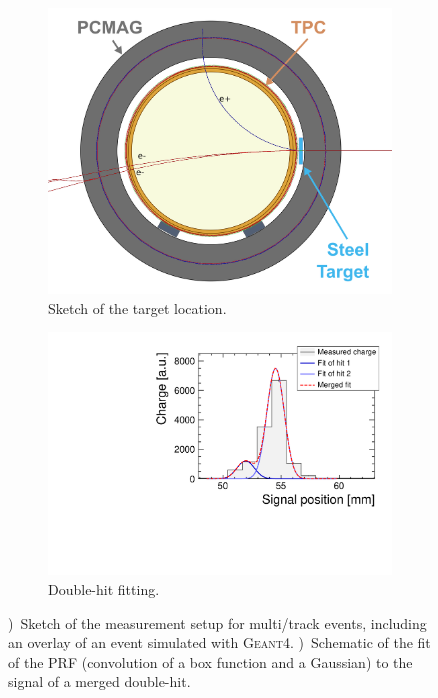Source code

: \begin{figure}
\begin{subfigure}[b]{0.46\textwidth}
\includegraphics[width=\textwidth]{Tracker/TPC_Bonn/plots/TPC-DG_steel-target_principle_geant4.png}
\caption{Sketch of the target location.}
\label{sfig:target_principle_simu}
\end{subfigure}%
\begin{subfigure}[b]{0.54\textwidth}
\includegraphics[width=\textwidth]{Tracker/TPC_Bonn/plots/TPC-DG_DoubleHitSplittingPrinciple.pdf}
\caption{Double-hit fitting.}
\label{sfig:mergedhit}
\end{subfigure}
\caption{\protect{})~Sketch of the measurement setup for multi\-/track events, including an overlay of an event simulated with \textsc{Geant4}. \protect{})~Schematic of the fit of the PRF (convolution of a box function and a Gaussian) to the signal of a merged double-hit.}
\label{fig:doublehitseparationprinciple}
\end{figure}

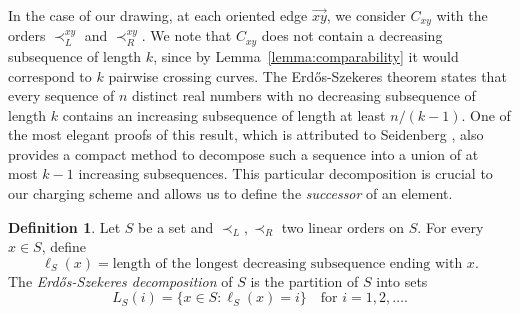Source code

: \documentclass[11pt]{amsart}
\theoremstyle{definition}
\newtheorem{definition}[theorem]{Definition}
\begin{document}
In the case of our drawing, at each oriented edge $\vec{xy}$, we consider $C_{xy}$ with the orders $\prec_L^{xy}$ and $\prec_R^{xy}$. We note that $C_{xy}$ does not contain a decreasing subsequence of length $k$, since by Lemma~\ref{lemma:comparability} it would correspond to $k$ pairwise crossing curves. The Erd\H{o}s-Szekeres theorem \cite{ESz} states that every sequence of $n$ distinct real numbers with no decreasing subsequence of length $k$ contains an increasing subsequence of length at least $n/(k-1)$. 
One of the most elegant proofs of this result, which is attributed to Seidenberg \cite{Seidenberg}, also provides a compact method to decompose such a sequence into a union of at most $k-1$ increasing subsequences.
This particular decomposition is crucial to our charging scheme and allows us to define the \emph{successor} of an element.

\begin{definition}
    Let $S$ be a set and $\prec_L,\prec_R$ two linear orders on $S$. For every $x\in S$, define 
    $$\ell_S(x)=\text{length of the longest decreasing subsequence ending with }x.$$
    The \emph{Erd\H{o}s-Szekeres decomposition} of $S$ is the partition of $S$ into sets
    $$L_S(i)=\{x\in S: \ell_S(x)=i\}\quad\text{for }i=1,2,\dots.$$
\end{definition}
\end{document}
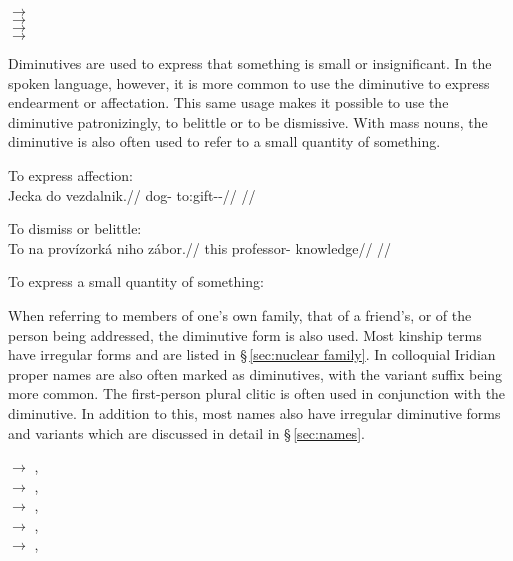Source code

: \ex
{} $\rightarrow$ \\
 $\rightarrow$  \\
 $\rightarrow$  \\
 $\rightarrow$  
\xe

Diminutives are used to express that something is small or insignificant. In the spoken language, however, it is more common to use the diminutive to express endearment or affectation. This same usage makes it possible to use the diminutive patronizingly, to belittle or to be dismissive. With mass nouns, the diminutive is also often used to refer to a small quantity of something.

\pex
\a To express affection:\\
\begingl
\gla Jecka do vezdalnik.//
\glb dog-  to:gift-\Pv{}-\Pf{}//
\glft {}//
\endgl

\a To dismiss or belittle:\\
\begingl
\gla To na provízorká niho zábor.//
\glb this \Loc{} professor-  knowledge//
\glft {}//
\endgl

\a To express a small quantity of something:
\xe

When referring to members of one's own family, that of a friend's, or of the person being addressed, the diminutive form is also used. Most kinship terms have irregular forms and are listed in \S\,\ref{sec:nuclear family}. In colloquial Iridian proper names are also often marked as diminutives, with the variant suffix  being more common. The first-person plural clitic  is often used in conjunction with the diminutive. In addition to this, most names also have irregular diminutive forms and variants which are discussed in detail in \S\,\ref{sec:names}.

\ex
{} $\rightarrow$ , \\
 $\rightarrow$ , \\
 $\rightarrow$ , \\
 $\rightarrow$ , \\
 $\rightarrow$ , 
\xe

========================================================================

The task
If a line holds a picture, skip the picture and transcribe the rest of the material exactly.

Solution
Source code

: \begin{figure}
\begin{subfigure}[b]{0.46\textwidth}
\includegraphics[width=\textwidth]{Tracker/TPC_Bonn/plots/TPC-DG_steel-target_principle_geant4.png}
\caption{Sketch of the target location.}
\label{sfig:target_principle_simu}
\end{subfigure}%
\begin{subfigure}[b]{0.54\textwidth}
\includegraphics[width=\textwidth]{Tracker/TPC_Bonn/plots/TPC-DG_DoubleHitSplittingPrinciple.pdf}
\caption{Double-hit fitting.}
\label{sfig:mergedhit}
\end{subfigure}
\caption{\protect{})~Sketch of the measurement setup for multi\-/track events, including an overlay of an event simulated with \textsc{Geant4}. \protect{})~Schematic of the fit of the PRF (convolution of a box function and a Gaussian) to the signal of a merged double-hit.}
\label{fig:doublehitseparationprinciple}
\end{figure}

Source code

: \documentclass[11pt]{amsart}
\theoremstyle{definition}
\newtheorem{definition}[theorem]{Definition}
\begin{document}
In the case of our drawing, at each oriented edge $\vec{xy}$, we consider $C_{xy}$ with the orders $\prec_L^{xy}$ and $\prec_R^{xy}$. We note that $C_{xy}$ does not contain a decreasing subsequence of length $k$, since by Lemma~\ref{lemma:comparability} it would correspond to $k$ pairwise crossing curves. The Erd\H{o}s-Szekeres theorem \cite{ESz} states that every sequence of $n$ distinct real numbers with no decreasing subsequence of length $k$ contains an increasing subsequence of length at least $n/(k-1)$. 
One of the most elegant proofs of this result, which is attributed to Seidenberg \cite{Seidenberg}, also provides a compact method to decompose such a sequence into a union of at most $k-1$ increasing subsequences.
This particular decomposition is crucial to our charging scheme and allows us to define the \emph{successor} of an element.

\begin{definition}
    Let $S$ be a set and $\prec_L,\prec_R$ two linear orders on $S$. For every $x\in S$, define 
    $$\ell_S(x)=\text{length of the longest decreasing subsequence ending with }x.$$
    The \emph{Erd\H{o}s-Szekeres decomposition} of $S$ is the partition of $S$ into sets
    $$L_S(i)=\{x\in S: \ell_S(x)=i\}\quad\text{for }i=1,2,\dots.$$
\end{definition}
\end{document}
Source code

: \ex
{} $\rightarrow$ \\
 $\rightarrow$  \\
 $\rightarrow$  \\
 $\rightarrow$  
\xe

Diminutives are used to express that something is small or insignificant. In the spoken language, however, it is more common to use the diminutive to express endearment or affectation. This same usage makes it possible to use the diminutive patronizingly, to belittle or to be dismissive. With mass nouns, the diminutive is also often used to refer to a small quantity of something.

\pex
\a To express affection:\\
\begingl
\gla Jecka do vezdalnik.//
\glb dog-  to:gift-\Pv{}-\Pf{}//
\glft {}//
\endgl

\a To dismiss or belittle:\\
\begingl
\gla To na provízorká niho zábor.//
\glb this \Loc{} professor-  knowledge//
\glft {}//
\endgl

\a To express a small quantity of something:
\xe

When referring to members of one's own family, that of a friend's, or of the person being addressed, the diminutive form is also used. Most kinship terms have irregular forms and are listed in \S\,\ref{sec:nuclear family}. In colloquial Iridian proper names are also often marked as diminutives, with the variant suffix  being more common. The first-person plural clitic  is often used in conjunction with the diminutive. In addition to this, most names also have irregular diminutive forms and variants which are discussed in detail in \S\,\ref{sec:names}.

\ex
{} $\rightarrow$ , \\
 $\rightarrow$ , \\
 $\rightarrow$ , \\
 $\rightarrow$ , \\
 $\rightarrow$ , 
\xe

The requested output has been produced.